George Mathis (1909-1977) born in Seattle, Washington, spent much of his early life in Hoquiam, where his father managed a clothing store. In his youth, George Mathis suffered from Pagett's disease, which deformed the structure of his wrists, elbows, and knees. Often confined indoors, Mathis turned to drawing. He attended Washington State University, where he majored in art, and studied under the western landscape painter William T. McDermott (1884-1961). In the course of his career, Mathis became an artist who was nationally renown for his work on the Old West and Space. This collection of photographs, artwork, and historical ephemera, was donated to WSU Libraries in October, 1991, by Jean and Carol Mathis, wife and daughter of the late George Mathis
After graduation from WSU in June 1931, Mathis moved to Oakland, California, to attend a commercial art school. He opened a small studio and worked as a commercial artist and art teacher for the next five years. In describing his first years after graduation (at the height of the Depression), Mathis wrote that he traded his art for everything from shoes to dentistry.

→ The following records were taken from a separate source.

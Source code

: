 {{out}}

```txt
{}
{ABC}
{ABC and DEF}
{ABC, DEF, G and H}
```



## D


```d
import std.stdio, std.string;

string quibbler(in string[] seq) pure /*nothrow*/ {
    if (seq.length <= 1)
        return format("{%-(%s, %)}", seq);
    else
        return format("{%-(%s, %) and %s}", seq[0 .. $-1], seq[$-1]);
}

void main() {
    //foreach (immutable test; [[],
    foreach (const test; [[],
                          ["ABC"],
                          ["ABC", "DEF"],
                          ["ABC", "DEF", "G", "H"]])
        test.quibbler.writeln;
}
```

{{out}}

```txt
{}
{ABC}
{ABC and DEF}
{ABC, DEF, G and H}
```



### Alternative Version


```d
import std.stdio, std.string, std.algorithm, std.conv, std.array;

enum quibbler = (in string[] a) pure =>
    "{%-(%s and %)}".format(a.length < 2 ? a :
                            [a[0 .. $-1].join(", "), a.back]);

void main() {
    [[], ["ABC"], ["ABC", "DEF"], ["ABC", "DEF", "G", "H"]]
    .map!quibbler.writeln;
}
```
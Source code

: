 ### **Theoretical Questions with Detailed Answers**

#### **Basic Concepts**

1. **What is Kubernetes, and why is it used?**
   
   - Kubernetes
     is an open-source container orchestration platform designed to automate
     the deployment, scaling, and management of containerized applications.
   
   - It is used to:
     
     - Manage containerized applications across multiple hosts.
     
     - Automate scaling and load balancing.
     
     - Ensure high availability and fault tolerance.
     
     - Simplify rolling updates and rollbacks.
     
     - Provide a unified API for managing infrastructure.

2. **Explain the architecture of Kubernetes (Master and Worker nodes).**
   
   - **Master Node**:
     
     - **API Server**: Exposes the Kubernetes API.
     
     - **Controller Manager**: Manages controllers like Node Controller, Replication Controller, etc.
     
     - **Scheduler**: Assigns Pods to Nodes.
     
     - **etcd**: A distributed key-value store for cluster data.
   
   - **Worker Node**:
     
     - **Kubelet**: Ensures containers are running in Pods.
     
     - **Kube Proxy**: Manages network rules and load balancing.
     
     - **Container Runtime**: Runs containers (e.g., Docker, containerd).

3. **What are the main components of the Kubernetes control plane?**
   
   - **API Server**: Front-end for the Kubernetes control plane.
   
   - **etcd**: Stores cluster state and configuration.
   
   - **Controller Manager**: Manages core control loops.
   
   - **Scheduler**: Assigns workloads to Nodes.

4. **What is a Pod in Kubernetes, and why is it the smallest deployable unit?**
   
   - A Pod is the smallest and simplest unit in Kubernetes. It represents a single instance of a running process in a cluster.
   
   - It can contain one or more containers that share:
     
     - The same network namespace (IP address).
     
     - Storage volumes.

While living in the Bay Area, he met his future wife, Jean, who was producing marionette shows with her brother. George Mathis soon joined the marionette troupe and assisted by painting scenery and building puppets. Jean and George married in 1936, in Oakland, California; they had one daughter, Carol. From this point on, George Mathis concentrated more and more on depicting scenes of San Francisco, Carmel, Monterey, and Yosemite.
In 1948, the Mathis family relocated to Nevada City, in the heart of California's historic mining district. The primary motivation for this change was George's growing urge to recreate western history through his art. Here George and Jean began working in lithography, which eventually turned into a thriving business.
Mathis focused his attention on rendering subjects of the Old West, such as railroads, historic buildings, gold miners, and Pony Express riders.